Stored data:

____________

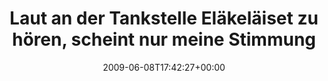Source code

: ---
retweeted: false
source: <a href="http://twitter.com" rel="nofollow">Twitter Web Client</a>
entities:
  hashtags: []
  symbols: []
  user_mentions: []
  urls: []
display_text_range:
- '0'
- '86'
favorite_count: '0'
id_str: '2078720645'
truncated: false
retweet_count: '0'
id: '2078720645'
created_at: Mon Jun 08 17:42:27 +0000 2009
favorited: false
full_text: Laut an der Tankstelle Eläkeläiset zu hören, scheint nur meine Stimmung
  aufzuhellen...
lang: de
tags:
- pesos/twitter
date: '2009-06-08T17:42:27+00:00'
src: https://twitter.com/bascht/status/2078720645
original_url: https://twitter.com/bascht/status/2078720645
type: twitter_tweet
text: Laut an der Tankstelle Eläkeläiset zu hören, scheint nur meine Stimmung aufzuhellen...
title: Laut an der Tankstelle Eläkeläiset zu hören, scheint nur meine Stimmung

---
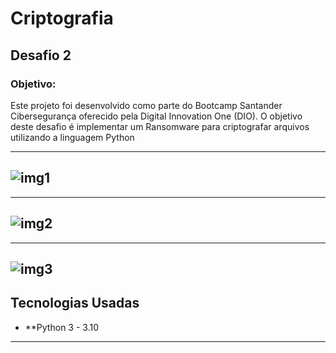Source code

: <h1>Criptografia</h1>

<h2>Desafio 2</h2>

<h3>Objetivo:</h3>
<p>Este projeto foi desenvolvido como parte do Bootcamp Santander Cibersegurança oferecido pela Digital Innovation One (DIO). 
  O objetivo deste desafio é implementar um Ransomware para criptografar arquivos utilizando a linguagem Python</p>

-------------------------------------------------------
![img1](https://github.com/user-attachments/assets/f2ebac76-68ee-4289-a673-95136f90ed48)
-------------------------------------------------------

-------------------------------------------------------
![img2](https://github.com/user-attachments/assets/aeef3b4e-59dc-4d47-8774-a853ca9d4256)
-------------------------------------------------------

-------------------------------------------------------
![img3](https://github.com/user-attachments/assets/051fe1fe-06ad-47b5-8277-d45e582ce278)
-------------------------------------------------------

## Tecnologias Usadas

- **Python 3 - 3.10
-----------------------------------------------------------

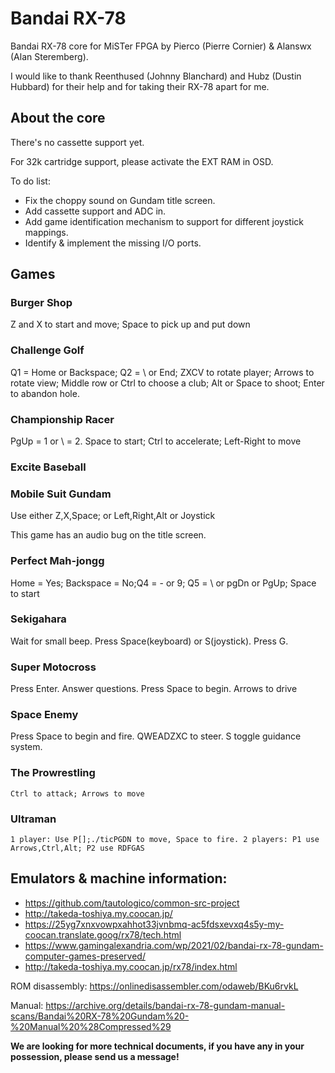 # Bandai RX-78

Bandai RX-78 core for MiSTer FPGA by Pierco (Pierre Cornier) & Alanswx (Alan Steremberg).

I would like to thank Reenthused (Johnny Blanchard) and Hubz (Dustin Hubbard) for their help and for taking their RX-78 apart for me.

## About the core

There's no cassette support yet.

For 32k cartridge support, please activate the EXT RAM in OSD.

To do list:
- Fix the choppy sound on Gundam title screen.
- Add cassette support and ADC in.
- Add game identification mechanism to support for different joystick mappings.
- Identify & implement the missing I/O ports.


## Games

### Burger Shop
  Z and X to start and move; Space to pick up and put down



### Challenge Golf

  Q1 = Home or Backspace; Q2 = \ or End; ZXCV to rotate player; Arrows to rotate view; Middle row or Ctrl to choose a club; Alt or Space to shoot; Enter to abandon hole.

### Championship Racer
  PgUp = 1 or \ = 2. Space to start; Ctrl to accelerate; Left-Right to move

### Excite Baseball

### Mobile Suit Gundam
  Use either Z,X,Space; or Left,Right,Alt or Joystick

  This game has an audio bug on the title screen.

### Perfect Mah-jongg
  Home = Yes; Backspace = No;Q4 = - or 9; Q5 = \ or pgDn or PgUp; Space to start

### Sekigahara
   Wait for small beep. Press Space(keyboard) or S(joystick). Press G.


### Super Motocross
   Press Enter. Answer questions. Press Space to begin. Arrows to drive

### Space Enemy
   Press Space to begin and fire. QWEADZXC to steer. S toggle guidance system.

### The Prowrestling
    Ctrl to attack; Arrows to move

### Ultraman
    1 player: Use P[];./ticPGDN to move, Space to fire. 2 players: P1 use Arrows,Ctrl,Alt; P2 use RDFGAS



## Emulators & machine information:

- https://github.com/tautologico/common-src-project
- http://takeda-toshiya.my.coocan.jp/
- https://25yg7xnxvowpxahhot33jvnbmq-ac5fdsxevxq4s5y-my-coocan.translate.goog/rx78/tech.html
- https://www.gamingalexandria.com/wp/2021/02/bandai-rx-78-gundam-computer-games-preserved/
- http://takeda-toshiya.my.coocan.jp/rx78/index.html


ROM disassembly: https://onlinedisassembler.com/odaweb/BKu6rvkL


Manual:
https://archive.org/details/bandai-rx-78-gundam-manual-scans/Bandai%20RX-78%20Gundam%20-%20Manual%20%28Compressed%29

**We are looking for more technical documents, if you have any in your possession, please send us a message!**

____________

What the task requires:
Pictures are to be left out, and the lines from the beginning of the records through the line with "<p>Este projeto foi" are to be printed exactly, with nothing added.

Response area:
Source code

: ---
retweeted: false
source: <a href="http://twitter.com" rel="nofollow">Twitter Web Client</a>
entities:
  hashtags: []
  symbols: []
  user_mentions: []
  urls: []
display_text_range:
- '0'
- '86'
favorite_count: '0'
id_str: '2078720645'
truncated: false
retweet_count: '0'
id: '2078720645'
created_at: Mon Jun 08 17:42:27 +0000 2009
favorited: false
full_text: Laut an der Tankstelle Eläkeläiset zu hören, scheint nur meine Stimmung
  aufzuhellen...
lang: de
tags:
- pesos/twitter
date: '2009-06-08T17:42:27+00:00'
src: https://twitter.com/bascht/status/2078720645
original_url: https://twitter.com/bascht/status/2078720645
type: twitter_tweet
text: Laut an der Tankstelle Eläkeläiset zu hören, scheint nur meine Stimmung aufzuhellen...
title: Laut an der Tankstelle Eläkeläiset zu hören, scheint nur meine Stimmung

---
Source code

: <h1>Criptografia</h1>

<h2>Desafio 2</h2>

<h3>Objetivo:</h3>
<p>Este projeto foi desenvolvido como parte do Bootcamp Santander Cibersegurança oferecido pela Digital Innovation One (DIO). 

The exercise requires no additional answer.